For diamond-based PCs, the greater E density allows for a greater range of applications. Here, the major advantage is the potential for diamond to be used in composite-material PCs with complementary attributes, to enhance for example the stability by providing a rigid scaffold (Kovalenko et al., 2010; Gao and Nebel, 2015; Aradilla et al., 2016; da Silva et al., 2018). Considering biological applications, the biocompatibility of diamond-composite PCs would partly depend on the properties of the non-diamond material. Of the established PC materials, conducting polymers are generally considered biocompatible, with PAni, PPy, and PEDOT:PSS being employed for supercapacitors in biological applications (Sim et al., 2018; Liu et al., 2021; Ramanavicius and Ramanavicius, 2021). In addition, transition metal oxides such as MnO2 and RuO2 have exhibited good biocompatibility when the electrode is treated to prevent electrode degradation and ions being eluted into solution (Chae et al., 2017; Wang et al., 2019; He et al., 2020; Shige Wang et al., 2020). Taking this into account, diamond-composite electrodes may assist in the utilization of supercapacitors for long-term biological applications with larger energy requirements. The major drawback of using diamond in these composite electrodes are the added complexity of fabrication (Siuzdak and Bogdanowicz, 2018).

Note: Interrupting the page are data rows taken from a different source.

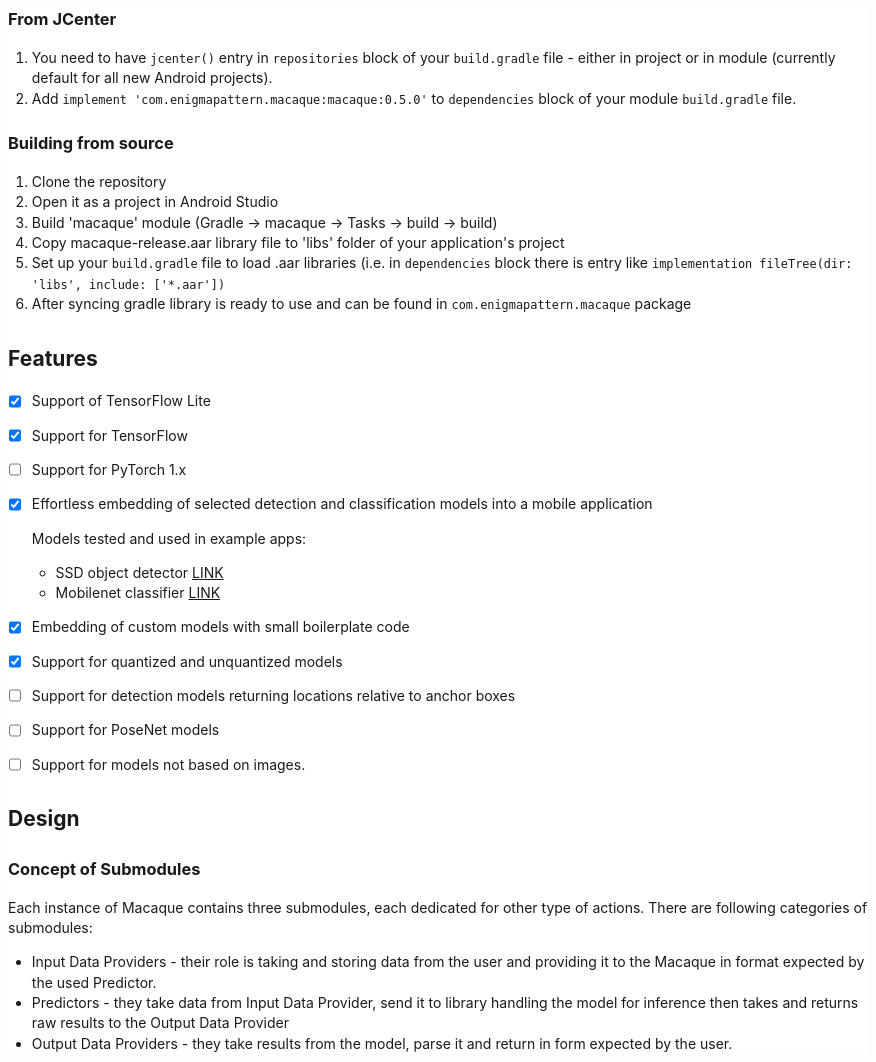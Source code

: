 ### From JCenter
1. You need to have `jcenter()` entry in `repositories` block of your
`build.gradle` file - either in project or in module (currently default 
for all new Android projects). 
2. Add `implement 'com.enigmapattern.macaque:macaque:0.5.0'` to 
`dependencies` block of your module `build.gradle` file.

### Building from source
1. Clone the repository
2. Open it as a project in Android Studio
3. Build 'macaque' module (Gradle -> macaque -> Tasks -> build -> build)
4. Copy macaque-release.aar library file to 'libs' folder of your application's project
5. Set up your `build.gradle` file to load .aar libraries
   (i.e. in `dependencies` block there is entry like `implementation fileTree(dir: 'libs', include: ['*.aar'])`
6. After syncing gradle library is ready to use and can be found in `com.enigmapattern.macaque` package

## Features
- [X] Support of TensorFlow Lite
- [X] Support for TensorFlow
- [ ] Support for PyTorch 1.x
- [X] Effortless embedding of selected detection and classification models into a mobile application

	Models tested and used in example apps:
	* SSD object detector  [LINK](https://storage.googleapis.com/download.tensorflow.org/models/tflite/coco_ssd_mobilenet_v1_1.0_quant_2018_06_29.zip)
	* Mobilenet classifier [LINK](https://storage.googleapis.com/download.tensorflow.org/models/tflite/gpu/mobilenet_v1_1.0_224.tflite)

- [X] Embedding of custom models with small boilerplate code
- [X] Support for quantized and unquantized models
- [ ] Support for detection models returning locations relative to anchor boxes
- [ ] Support for PoseNet models
- [ ] Support for models not based on images.

## Design

### Concept of Submodules

Each instance of Macaque contains three submodules, each dedicated
for other type of actions. There are following categories of submodules:
* Input Data Providers - their role is taking and storing data from the
user and providing it to the Macaque in format expected by the used 
Predictor.
* Predictors - they take data from Input Data Provider, send it to 
library handling the model for inference then takes and returns raw 
results to the Output Data Provider
* Output Data Providers - they take results from the model, parse it and
return in form expected by the user.
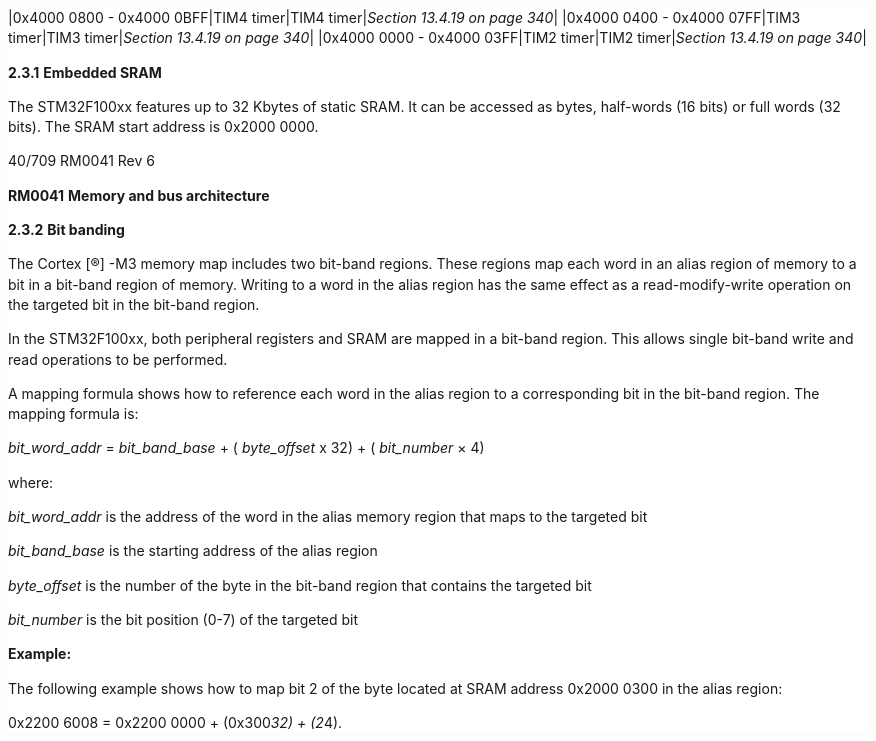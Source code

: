|0x4000 0800 - 0x4000 0BFF|TIM4 timer|TIM4 timer|_Section 13.4.19 on page 340_|
|0x4000 0400 - 0x4000 07FF|TIM3 timer|TIM3 timer|_Section 13.4.19 on page 340_|
|0x4000 0000 - 0x4000 03FF|TIM2 timer|TIM2 timer|_Section 13.4.19 on page 340_|


**2.3.1** **Embedded SRAM**


The STM32F100xx features up to 32 Kbytes of static SRAM. It can be accessed as bytes,
half-words (16 bits) or full words (32 bits). The SRAM start address is 0x2000 0000.


40/709 RM0041 Rev 6


**RM0041** **Memory and bus architecture**


**2.3.2** **Bit banding**


The Cortex [®] -M3 memory map includes two bit-band regions. These regions map each word
in an alias region of memory to a bit in a bit-band region of memory. Writing to a word in the
alias region has the same effect as a read-modify-write operation on the targeted bit in the
bit-band region.


In the STM32F100xx, both peripheral registers and SRAM are mapped in a bit-band region.
This allows single bit-band write and read operations to be performed.


A mapping formula shows how to reference each word in the alias region to a corresponding
bit in the bit-band region. The mapping formula is:


_bit_word_addr_ = _bit_band_base_ + ( _byte_offset_ x 32) + ( _bit_number_ × 4)


where:


_bit_word_addr_ is the address of the word in the alias memory region that maps to the
targeted bit


_bit_band_base_ is the starting address of the alias region


_byte_offset_ is the number of the byte in the bit-band region that contains the targeted
bit


_bit_number_ is the bit position (0-7) of the targeted bit


**Example:**


The following example shows how to map bit 2 of the byte located at SRAM address
0x2000 0300 in the alias region:


0x2200 6008 = 0x2200 0000 + (0x300*32) + (2*4).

To further improve the performance of diamond-based supercapacitors we believe that additional enhancements can be obtained by fully considering the effect of surface chemistry and utilizing computational simulations to optimize the supercapacitor design for enhanced capacitance and energy storage. In particular, oxygen or fluorine terminated diamond exhibit significantly larger potential windows than as-grown diamond surfaces (Ferro and De Battisti, 2003; Falahatdoost et al., 2021). Furthermore, beyond increasing the surface area of the electrode, computational modelling has found that pore size and shape, film thickness, and mass loading have a large impact on the capacitance and thus E density of the supercapacitor (Simon and Gogotsi, 2013). If the specific surface properties of diamond are taken into account, this modelling can assist in optimizing current diamond electrode fabrication processes and can be tested through adjustable templates such as AAO.

To summarize, diamond-based supercapacitors represent a promising avenue for future energy storage solutions. We believe that diamond is well-suited for biomedical applications as outlined in Figure 2; in particular, chronic implantable devices which require intermittent data transfer such as biosensors we believe would benefit from diamond’s durability and biocompatibility. On the other hand, diamond-composite PCs may enhance conventional PCs for cyclic and environmental stability. Both of these types of supercapacitors we argue may benefit from proper consideration of the surface chemistry and design optimization through computational modelling. With these advantages, we believe that diamond-based supercapacitors can make a valuable contribution to energy storage solutions.

FIGURE 2

A summary of the areas we have identified for the optimization of diamond-based supercapacitors, as well as the two major categories of implantable biomedical applications that could utilize the advantages of diamond.